The current interest in Web 2.0 has arisen because of a culmination of economic and technology trends. Taken together, these trends make the social and technical characteristics of the current generation of Internet technologies a fertile source of business innovation. The trends include:
- An increasing focus throughout organisations, and not just at a leadership level, on innovative ways to improve performance as it becomes increasingly hard to achieve improvements in organisational performance through cost control or mergers and acquisitions (see the IBM CEO Innovation Survey in Resources).
- The continuous global explosion of reach and participation in collaborative, pervasive, richly featured communication technologies. Over 1 billion people are now online, nearly 300 million through a broadband connection (see the Internet World statistics link in Resources). Studies show that a striking number of them contribute content and interact with each other socially and economically in expanding networks rather than using the Web simply to shop or access information (see the Internet World statistics link and "The Internet's Growing Role in Life's Major Moments" in Resources).

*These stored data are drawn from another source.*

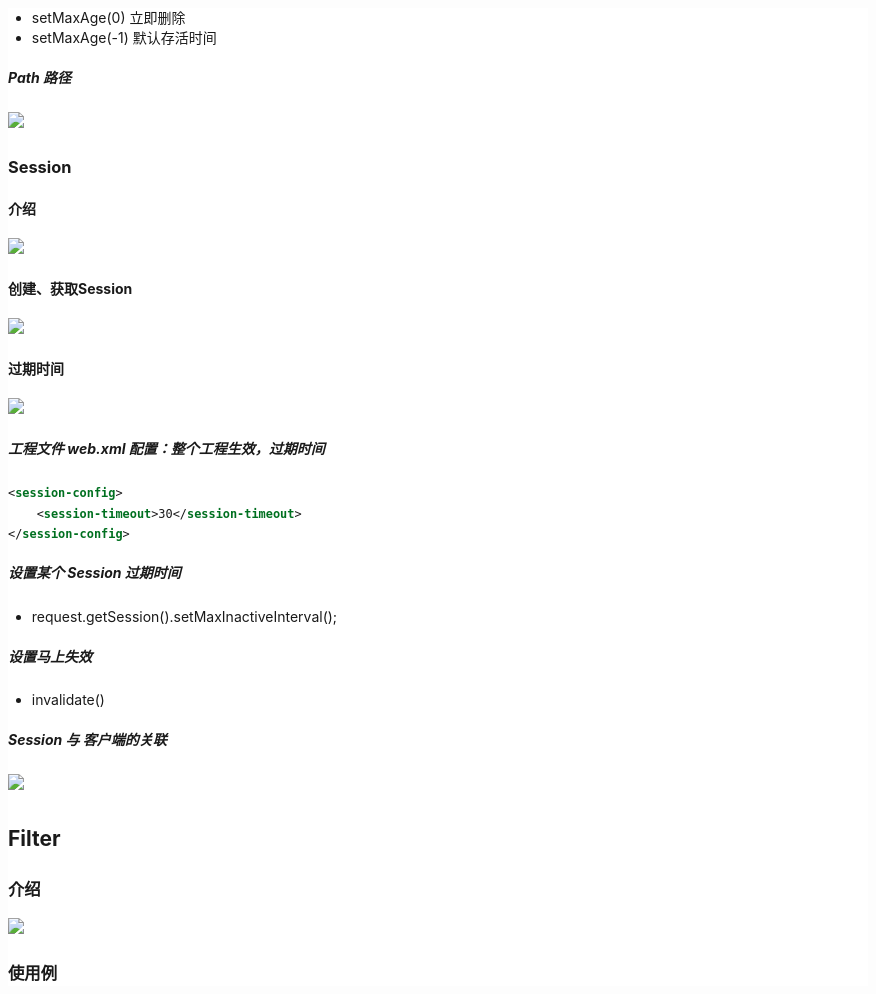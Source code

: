 - setMaxAge(0) 立即删除
- setMaxAge(-1) 默认存活时间

##### Path 路径

![](https://raw.githubusercontent.com/zuahua/image/master/commom-note/20210514155550.png)



### Session

#### 介绍

![](https://raw.githubusercontent.com/zuahua/image/master/commom-note/20210514160303.png)

#### 创建、获取Session

![](https://raw.githubusercontent.com/zuahua/image/master/commom-note/20210514160640.png)

#### 过期时间

![](https://raw.githubusercontent.com/zuahua/image/master/commom-note/20210514161601.png)

##### 工程文件 web.xml 配置：整个工程生效，过期时间

```xml
<session-config>
    <session-timeout>30</session-timeout>
</session-config>
```



##### 设置某个 Session 过期时间

- request.getSession().setMaxInactiveInterval();



##### 设置马上失效

- invalidate()

##### Session 与 客户端的关联

![](https://raw.githubusercontent.com/zuahua/image/master/commom-note/20210514162908.png)



## Filter

### 介绍

![](https://raw.githubusercontent.com/zuahua/image/master/commom-note/20210514164400.png)

### 使用例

- Generational changes in attitudes to technology and the media of choice for communication, consumption, and work. The Internet isn't new to younger generations, who have grown up with it and are comfortable using it for social interaction, commerce, and work (see "Generations Online" in Resources).
- Increasing capabilities and falling costs for the manufacture of personalised or customised products. The era of mass production is evolving into the era of mass personalisation ("Mass Customization: The New Frontier in Business Competition," B. Joseph Pine II, Harvard Business School Press; New Ed edition, 1 May 1999). Anything from clothes to devices to automobiles can be customised or personalised at or about its normal price point, rather than requiring expensive bespoke design or production at a premium (see Resources for examples).
- A continuous process of business optimisation resulting in transformation and outsourcing. Ongoing competition in the global marketplace through successive economic cycles has forced organisations to focus continuously on business optimisation. This includes the integration of the computing systems that support business operations and their increasing exposure within and beyond the enterprise boundary through SOA.
Promoting participation: blogs, wikis, and social computing
Since the dot-com bust around 2001, our use of Internet technology has matured, resulting in the evolution of a new communications medium in which people of any generation and from any culture can participate.
For instance, personal profiles, blogs, and wikis provide simple tools that allow people to communicate without understanding underlying Web and browser technologies. Using them, people can share their interests and expertise, and create collaborative content.
By using social bookmarking, people share their links to content and services, making it easier for others to find them. By tagging and rating these links, the content of the Web is categorised and rated according to the interests of consumers. All of this has resulted in a richer, better-connected Internet in which individuals can meet and communicate with each other on topics of common interest more easily than through any previous medium. IBM Lotus® Connections and IBM Lotus Quickr™ provide collaboration software incorporating these features.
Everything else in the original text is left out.